** EXERCISE AIM **
After the line containing "occur below $d$.", copy nothing more; up to and including it, copy every line of the listing exactly from the first, leaving out the pictures.

** DATA PROVIDED **
== Segment start ==
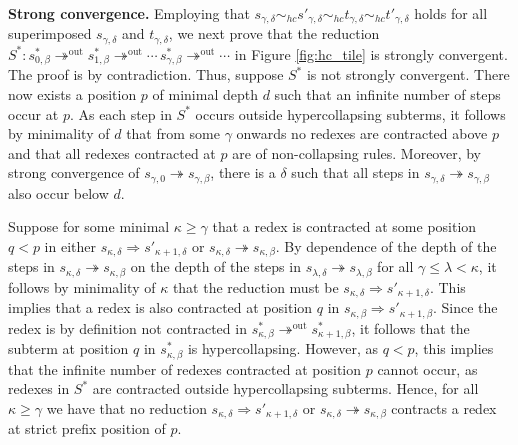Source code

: \documentclass{LMCS}
\theoremstyle{plain}
\theoremstyle{definition}
\newcommand{\trewt}{\twoheadrightarrow}
\newcommand{\out}{\trewt^\mathrm{out}}
\newcommand{\simhc}{\sim_{hc}}
\newcommand{\dev}{\Rightarrow}
\begin{document}
{\bf Strong convergence.}
Employing that $s_{\gamma, \delta} \simhc s'_{\gamma, \delta} \simhc t_{\gamma, \delta} \simhc t'_{\gamma, \delta}$ holds for all superimposed $s_{\gamma, \delta}$ and $t_{\gamma, \delta}$, we next prove that the reduction $S^* : s^*_{0, \beta} \out s^*_{1, \beta} \out \cdots \, s^*_{\gamma, \beta} \out \cdots$ in Figure \ref{fig:hc_tile} is strongly convergent. The proof is by contradiction. Thus, suppose $S^*$ is not strongly convergent. There now exists a position $p$ of minimal depth $d$ such that an infinite number of steps occur at $p$. As each step in $S^*$ occurs outside hypercollapsing subterms, it follows by minimality of $d$ that from some $\gamma$ onwards no redexes are contracted above $p$ and that all redexes contracted at $p$ are of non-collapsing rules. Moreover, by strong convergence of $s_{\gamma, 0} \trewt s_{\gamma, \beta}$, there is a $\delta$ such that all steps in $s_{\gamma, \delta} \trewt s_{\gamma, \beta}$ also occur below $d$.

Suppose for some minimal $\kappa \geq \gamma$ that a redex is contracted at some position $q < p$ in either $s_{\kappa, \delta} \dev s'_{\kappa + 1, \delta}$ or $s_{\kappa, \delta} \trewt s_{\kappa, \beta}$. By dependence of the depth of the steps in $s_{\kappa, \delta} \trewt s_{\kappa, \beta}$ on the depth of the steps in $s_{\lambda, \delta} \trewt s_{\lambda, \beta}$ for all $\gamma \leq \lambda < \kappa$, it follows by minimality of $\kappa$ that the reduction must be $s_{\kappa, \delta} \dev s'_{\kappa + 1, \delta}$. This implies that a redex is also contracted at position $q$ in $s_{\kappa, \beta} \dev s'_{\kappa + 1, \beta}$. Since the redex is by definition not contracted in $s^*_{\kappa, \beta} \out s^*_{\kappa + 1, \beta}$, it follows that the subterm at position $q$ in $s^*_{\kappa, \beta}$ is hypercollapsing. However, as $q < p$, this implies that the infinite number of redexes contracted at position $p$ cannot occur, as redexes in $S^*$ are contracted outside hypercollapsing subterms. Hence, for all $\kappa \geq \gamma$ we have that no reduction $s_{\kappa, \delta} \dev s'_{\kappa + 1, \delta}$ or $s_{\kappa, \delta} \trewt s_{\kappa, \beta}$ contracts a redex at strict prefix position of $p$.
\end{document}
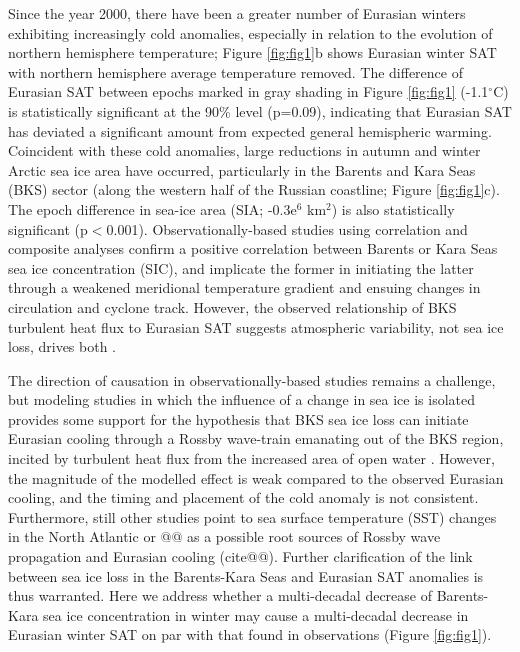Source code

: \documentclass{nature}
\begin{document}
Since the year 2000, there have been a greater number of Eurasian winters exhibiting increasingly cold anomalies, especially in relation to the evolution of northern hemisphere temperature; Figure \ref{fig:fig1}b shows Eurasian winter SAT with northern hemisphere average temperature removed. The difference of Eurasian SAT between epochs marked in gray shading in Figure \ref{fig:fig1} (-1.1$^\circ$C) is statistically significant at the 90\% level (p=0.09), indicating that Eurasian SAT has deviated a significant amount from expected general hemispheric warming. Coincident with these cold anomalies, large reductions in autumn and winter Arctic sea ice area have occurred, particularly in the Barents and Kara Seas (BKS) sector (along the western half of the Russian coastline; Figure \ref{fig:fig1}c). The epoch difference in sea-ice area (SIA; -0.3e$^6$ km$^2$) is also statistically significant (p$<$0.001). Observationally-based studies using correlation and composite analyses confirm a positive correlation between Barents \cite{inoue12} or Kara \cite{outten12} Seas sea ice concentration (SIC), and implicate the former in initiating the latter through a weakened meridional temperature gradient and ensuing changes in circulation and cyclone track. However, the observed relationship of BKS turbulent heat flux to Eurasian SAT suggests atmospheric variability, not sea ice loss, drives both \cite{sorokina15}. 

The direction of causation in observationally-based studies remains a challenge, but modeling studies in which the influence of a change in sea ice is isolated provides some support for the hypothesis that BKS sea ice loss can initiate Eurasian cooling through a Rossby wave-train emanating out of the BKS region, incited by turbulent heat flux from the increased area of open water \cite{honda09,petoukhov10,mori14,kim14,peings14}. However, the magnitude of the modelled effect is weak compared to the observed Eurasian cooling, and the timing and placement of the cold anomaly is not consistent. Furthermore, still other studies point to sea surface temperature (SST) changes in the North Atlantic or @@ as a possible root sources of Rossby wave propagation and Eurasian cooling (cite@@). Further clarification of the link between sea ice loss in the Barents-Kara Seas and Eurasian SAT anomalies is thus warranted. Here we address whether a multi-decadal decrease of Barents-Kara sea ice concentration in winter may cause a multi-decadal decrease in Eurasian winter SAT on par with that found in observations (Figure \ref{fig:fig1}). 
\end{document}

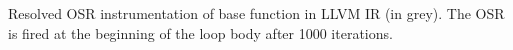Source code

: \label{fig:isordfrom} Resolved OSR instrumentation of base function in LLVM IR (in grey). The OSR is fired at the beginning of the loop body after 1000 iterations.
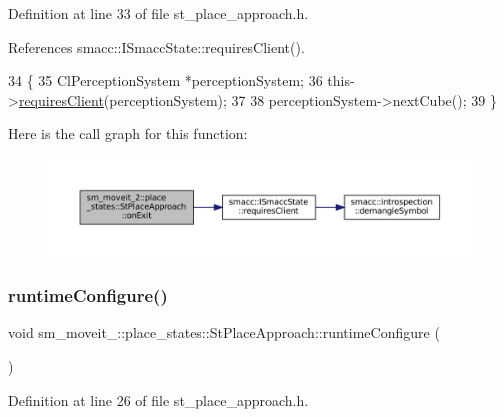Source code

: Definition at line 33 of file st\+\_\+place\+\_\+approach.\+h.



References smacc\+::\+I\+Smacc\+State\+::requires\+Client().


\begin{DoxyCode}
34     \{
35         ClPerceptionSystem *perceptionSystem;
36         this->\hyperlink{classsmacc_1_1ISmaccState_a7f95c9f0a6ea2d6f18d1aec0519de4ac}{requiresClient}(perceptionSystem);
37 
38         perceptionSystem->nextCube();
39     \}
\end{DoxyCode}
Here is the call graph for this function\+:
\nopagebreak
\begin{figure}[H]
\begin{center}
\leavevmode
\includegraphics[width=350pt]{structsm__moveit__2_1_1place__states_1_1StPlaceApproach_acfa22399a60879dfc1597f4c6803fb80_cgraph}
\end{center}
\end{figure}
\mbox{\label{structsm__moveit__2_1_1place__states_1_1StPlaceApproach_aeda5621011fedf4ba6582ea5e60cee3d}} 
\subsubsection{\texorpdfstring{runtime\+Configure()}{runtimeConfigure()}}
{\footnotesize\ttfamily void sm\+\_\+moveit\+\_\+::place\+\_\+states\+::\+St\+Place\+Approach\+::runtime\+Configure (\begin{DoxyParamCaption}{ }\end{DoxyParamCaption})\hspace{0.3cm}{\ttfamily [inline]}}



Definition at line 26 of file st\+\_\+place\+\_\+approach.\+h.



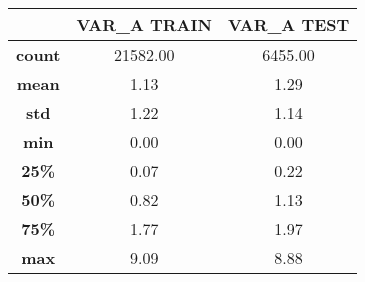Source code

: \begin{tabular}{ccc}
\toprule
{} &  VAR\_A TRAIN &  VAR\_A TEST \\
\midrule
\textbf{count} &     21582.00 &     6455.00 \\
\textbf{mean } &         1.13 &        1.29 \\
\textbf{std  } &         1.22 &        1.14 \\
\textbf{min  } &         0.00 &        0.00 \\
\textbf{25\%  } &         0.07 &        0.22 \\
\textbf{50\%  } &         0.82 &        1.13 \\
\textbf{75\%  } &         1.77 &        1.97 \\
\textbf{max  } &         9.09 &        8.88 \\
\bottomrule
\end{tabular}
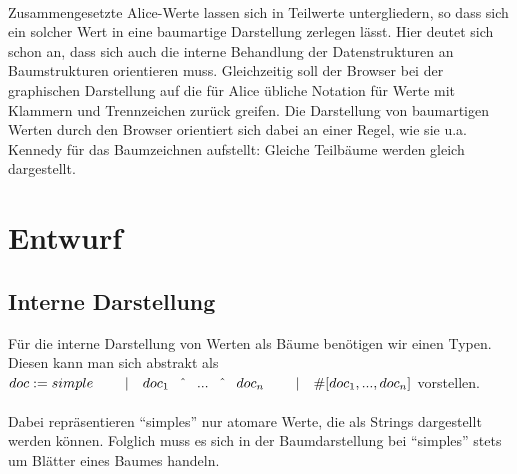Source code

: \documentclass[12pt,a4paper]{article}
\begin{document}
\paragraph{}

Zusammengesetzte Alice-Werte lassen sich in Teilwerte untergliedern, 
so dass sich ein solcher Wert 
in eine baumartige Darstellung zerlegen l\"asst.
Hier deutet sich schon an, 
dass sich auch die interne Behandlung der Datenstrukturen 
an Baumstrukturen orientieren muss. Gleichzeitig soll der Browser 
bei der graphischen Darstellung auf 
die f\"ur Alice \"ubliche Notation f\"ur 
Werte mit Klammern und Trennzeichen 
zur\"uck greifen.    
Die Darstellung von baumartigen Werten durch 
den Browser orientiert sich dabei 
an einer Regel, wie sie u.a. Kennedy \cite{ke:dr} f\"ur 
das Baumzeichnen aufstellt: Gleiche Teilb\"aume werden 
gleich dargestellt. 



\section{Entwurf}


\subsection{Interne Darstellung}

\label{intern}

F\"ur die interne Darstellung von Werten als B\"aume ben\"otigen wir einen 
Typen. Diesen kann man sich abstrakt als \\[2mm]
\begin{math}
doc :=  simple \\  
\hspace*{8mm} | \quad  doc_{1} \quad \hat{} \quad ... \quad \hat{} 
                \quad doc_{n} \\         
\hspace*{8mm} | \quad  
\# \lbrack doc_{1}, ... , doc_{n}\rbrack 
\\[2mm]
\end{math}
vorstellen. 

\paragraph{}

Dabei repr\"asentieren ``simples'' nur atomare Werte, die als Strings 
dargestellt werden k\"onnen. Folglich muss es sich in der Baumdarstellung 
bei ``simples'' stets um Bl\"atter eines Baumes handeln.
\end{document}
== Segment end ==
** TASK SOLUTION **
Source code

: \documentclass{LMCS}
\theoremstyle{plain}
\theoremstyle{definition}
\newcommand{\trewt}{\twoheadrightarrow}
\newcommand{\out}{\trewt^\mathrm{out}}
\newcommand{\simhc}{\sim_{hc}}
\newcommand{\dev}{\Rightarrow}
\begin{document}
{\bf Strong convergence.}
Employing that $s_{\gamma, \delta} \simhc s'_{\gamma, \delta} \simhc t_{\gamma, \delta} \simhc t'_{\gamma, \delta}$ holds for all superimposed $s_{\gamma, \delta}$ and $t_{\gamma, \delta}$, we next prove that the reduction $S^* : s^*_{0, \beta} \out s^*_{1, \beta} \out \cdots \, s^*_{\gamma, \beta} \out \cdots$ in Figure \ref{fig:hc_tile} is strongly convergent. The proof is by contradiction. Thus, suppose $S^*$ is not strongly convergent. There now exists a position $p$ of minimal depth $d$ such that an infinite number of steps occur at $p$. As each step in $S^*$ occurs outside hypercollapsing subterms, it follows by minimality of $d$ that from some $\gamma$ onwards no redexes are contracted above $p$ and that all redexes contracted at $p$ are of non-collapsing rules. Moreover, by strong convergence of $s_{\gamma, 0} \trewt s_{\gamma, \beta}$, there is a $\delta$ such that all steps in $s_{\gamma, \delta} \trewt s_{\gamma, \beta}$ also occur below $d$.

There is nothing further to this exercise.